The two agreed that negotiations between both governments on the region’s political conflict would resume in September in Barcelona while acknowledging the significant differences that still remain between them.
“This negotiation will not be easy, because we will not give up,” Catalan head of government Pere Aragones, who took office last month, told reporters after the meeting in Madrid, adding that any solution reached at the negotiations had to be validated in a vote by citizens.
“Let no one be confused: We will approach this with full determination to defend a referendum for Catalonia, and an amnesty,” he said, referring to the more than 3,000 separatists currently under legal investigation.
Sanchez, who opposes independence, had previously ruled out both demands.
“The government cannot make sense of Catalonia without Spain, or Spain without Catalonia,” the central government’s spokesperson Maria Jesus Montero said at a separate news conference, adding that both sides were conscious about their opposing views on the independence issue.
An unauthorised referendum on a breakaway in 2017 led to a short-lived declaration of independence and Spain’s worst political crisis in decades. Separatist leaders were convicted and sentenced to lengthy prison terms on a variety of charges.
Sanchez pardoned them last week in what he said was a goodwill gesture to kickstart negotiations on the Catalan issue.
However, Spain’s Court of Auditors is requesting the return of about 5.4 million euros ($6.43 million) from 40 former Catalan officials due to their alleged role in promoting Catalonia’s independence bid abroad, including some pardoned leaders, according to a court report published by several newspapers on Tuesday.
The court has not issued any ruling on the potential misuse of public funds by them but its interim request implies that they need to deposit the demanded amount, according to the reports. If they could not do so, their assets would be seized.
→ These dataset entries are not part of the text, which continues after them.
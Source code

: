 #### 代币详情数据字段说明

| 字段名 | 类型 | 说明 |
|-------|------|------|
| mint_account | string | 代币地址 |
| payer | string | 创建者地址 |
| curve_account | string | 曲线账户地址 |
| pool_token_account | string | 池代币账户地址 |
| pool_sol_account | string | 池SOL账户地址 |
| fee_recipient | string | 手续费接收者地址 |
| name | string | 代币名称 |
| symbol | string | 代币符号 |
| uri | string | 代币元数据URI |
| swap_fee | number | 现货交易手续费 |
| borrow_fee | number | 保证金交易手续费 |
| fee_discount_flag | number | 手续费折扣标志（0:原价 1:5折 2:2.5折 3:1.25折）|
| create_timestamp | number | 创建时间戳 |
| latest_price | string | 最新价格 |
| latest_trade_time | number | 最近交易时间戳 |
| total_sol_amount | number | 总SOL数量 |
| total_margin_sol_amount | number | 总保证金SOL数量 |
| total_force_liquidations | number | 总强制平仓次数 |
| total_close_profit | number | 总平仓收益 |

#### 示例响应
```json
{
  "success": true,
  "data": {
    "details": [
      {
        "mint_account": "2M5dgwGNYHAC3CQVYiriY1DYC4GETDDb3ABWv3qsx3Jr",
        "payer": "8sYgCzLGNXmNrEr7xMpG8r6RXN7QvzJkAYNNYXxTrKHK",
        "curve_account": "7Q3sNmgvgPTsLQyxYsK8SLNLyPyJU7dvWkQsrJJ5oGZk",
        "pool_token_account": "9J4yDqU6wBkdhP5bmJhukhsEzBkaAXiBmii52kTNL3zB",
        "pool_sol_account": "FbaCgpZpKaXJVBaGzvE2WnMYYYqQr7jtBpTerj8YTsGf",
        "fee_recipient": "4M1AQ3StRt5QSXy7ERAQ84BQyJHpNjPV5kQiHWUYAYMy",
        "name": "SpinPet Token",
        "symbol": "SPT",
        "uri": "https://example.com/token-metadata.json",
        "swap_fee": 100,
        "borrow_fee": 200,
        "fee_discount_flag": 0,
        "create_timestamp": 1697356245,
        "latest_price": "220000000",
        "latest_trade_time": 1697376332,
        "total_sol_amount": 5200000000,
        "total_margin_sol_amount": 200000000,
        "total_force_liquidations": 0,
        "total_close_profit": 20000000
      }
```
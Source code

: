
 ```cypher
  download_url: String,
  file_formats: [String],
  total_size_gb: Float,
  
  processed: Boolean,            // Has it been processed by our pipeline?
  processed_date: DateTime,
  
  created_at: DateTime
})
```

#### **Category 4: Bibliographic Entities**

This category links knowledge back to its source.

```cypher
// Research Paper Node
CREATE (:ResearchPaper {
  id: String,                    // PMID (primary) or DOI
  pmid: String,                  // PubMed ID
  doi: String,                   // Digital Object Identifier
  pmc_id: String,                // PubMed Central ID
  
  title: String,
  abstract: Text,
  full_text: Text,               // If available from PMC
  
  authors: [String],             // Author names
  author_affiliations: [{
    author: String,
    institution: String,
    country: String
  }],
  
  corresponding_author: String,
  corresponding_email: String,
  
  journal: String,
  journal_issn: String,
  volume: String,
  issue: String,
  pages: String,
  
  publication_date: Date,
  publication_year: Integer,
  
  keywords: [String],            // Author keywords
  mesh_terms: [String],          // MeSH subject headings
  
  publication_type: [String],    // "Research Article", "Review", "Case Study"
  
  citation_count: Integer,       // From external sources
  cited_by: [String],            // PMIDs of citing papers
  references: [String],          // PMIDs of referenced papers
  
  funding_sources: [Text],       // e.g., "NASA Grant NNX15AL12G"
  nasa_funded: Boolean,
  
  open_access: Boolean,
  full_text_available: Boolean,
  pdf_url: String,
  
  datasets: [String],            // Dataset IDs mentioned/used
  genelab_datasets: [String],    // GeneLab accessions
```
A court spokesperson said the document was not public yet.
The court requested 1.9 million euros from Oriol Junqueras, the most prominent of the freed politicians for his role as Catalonia’s deputy leader until 2017, according to the reports.
Junqueras, the chairman of Aragones’ party Esquerra Republicana de Catalunya, told Reuters on Monday that the court is politicised and that its investigation shows “the end of the repression is very far away”.
He said it was essential to approve an amnesty related to the 2017 events.
The court also requested 1.9 million euros from former Catalan head Carles Puigdemont, who fled to Belgium after the independence declaration.
The government insisted that Puigdemont and other separatists in self-imposed exile should return to Spain where they face an arrest warrant.
“People out of the reach of the justice system must come back and collaborate,” spokesperson Montero said.